Soil C:N ratio is often regarded as an important predictor of soil net Nmin as it determines the transition from net N immobilisation to net N mineralisation16,42. However, soil C:N was not important in our study as all but one (temple.us) of our grassland soils had C:N ratios below the critical threshold of 20. Also contrary to our expectations, realised and potential soil net Nmin were both partially constrained by climatic variables. Interestingly, temperature of the wettest quarter positively influenced realised soil net Nmin, but had a negative effect on potential Nmin (Table 2, also see Fig. 5). This pattern suggests that N mineralisation may ‘acclimatise’ along climate gradients43,44: greater mineralisation occurring in a warmer and wetter climate may lead to the depletion of easily available organic N pools compared to soils from cooler climates. When incubated under constant temperature in the laboratory, mineralisation rates from substrate-depleted soils from warmer climates were less than those from soils of cold regions where labile organic N has accumulated for centuries43,44. Alternatively, physical disturbance and disruption of the soil structure caused by sieving and sample homogenisation may have more profoundly affected the samples from warmer and wetter climates. Finally, it could be that the soil microbes did not perform as well as expected in the laboratory because the 20 °C incubation temperature was considerably lower than the field temperatures during peak growing season at the warmer and wetter sites. Thus, the potentials we measured may not have represented full potential mineralisation for these sites.

Fig. 5
figure 5

Global drivers of realised soil net N mineralisation (soil net Nmin). a Structural equation modelling diagram representing connections between climatic conditions, soil physical, chemical and biological properties found to influence realised and potential soil net N mineralisation. The width of the connections represents estimates of the standardised path coefficients, with solid lines representing a positive relationship and dashed lines a negative relationship. Significant connections and R2 are shown in black, non-significant ones in light-grey. b Standardised total, direct and indirect effects of variables associated with realised soil net N min. p < 0.1, *p < 0.05, **p < 0.01, ***p < 0.001. Clay content = soil clay content, Microbial biomass = soil microbial biomass, Tvar = temperature seasonality, T.q.wet = temperature of the wettest quarter. The total number of observations = 85, the total number of sites = 30

Estimating soil net N mineralisation in grasslands worldwide

By combining the identified main drivers from the LMMs and potential net Nmin (Figs. 3 and 5, Table 1), we produced a SEM model that explained 33% (marginal R2) of the variation in realised soil net Nmin across these grasslands (Fig. 5a). This is similar to the explained variability in potential soil net Nmin measured in other studies14,16,19. The model revealed a new system-level understanding of the controls on global-scale patterns in realised net Nmin by showing that temperature of the wettest quarter, soil microbial biomass, and potential soil net Nmin (positive effects) can be directly related to realised soil net Nmin.

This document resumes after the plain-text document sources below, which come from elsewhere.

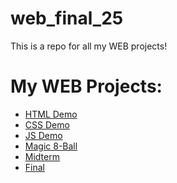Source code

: # web_final_25
This is a repo for all my WEB projects!

<h1>My WEB Projects:</h1>
<ul>
  <li><a href= "html_demo">HTML Demo</a></li>
  <li><a href= "css_demo">CSS Demo</a></li>
  <li><a href= "js_demo">JS Demo</a></li>
  <li><a href= "8ball">Magic 8-Ball</a></li>
  <li><a href= "midterm_website">Midterm</a></li>
  <li><a href= "who_am_i">Final</a></li>
</ul>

Soils with higher clay content, which have higher soil microbial biomass, have higher potential soil net Nmin, altogether having a positive effect on realised soil net Nmin (Fig. 5a, b). The negative effect of temperature of the wettest quarter and the positive effect of temperature variability represent a legacy effect of climate on soil properties that affect potential soil net Nmin. Again, our findings were very similar when we substituted soil microbial biomass with soil organic C (Supplementary Fig. 6).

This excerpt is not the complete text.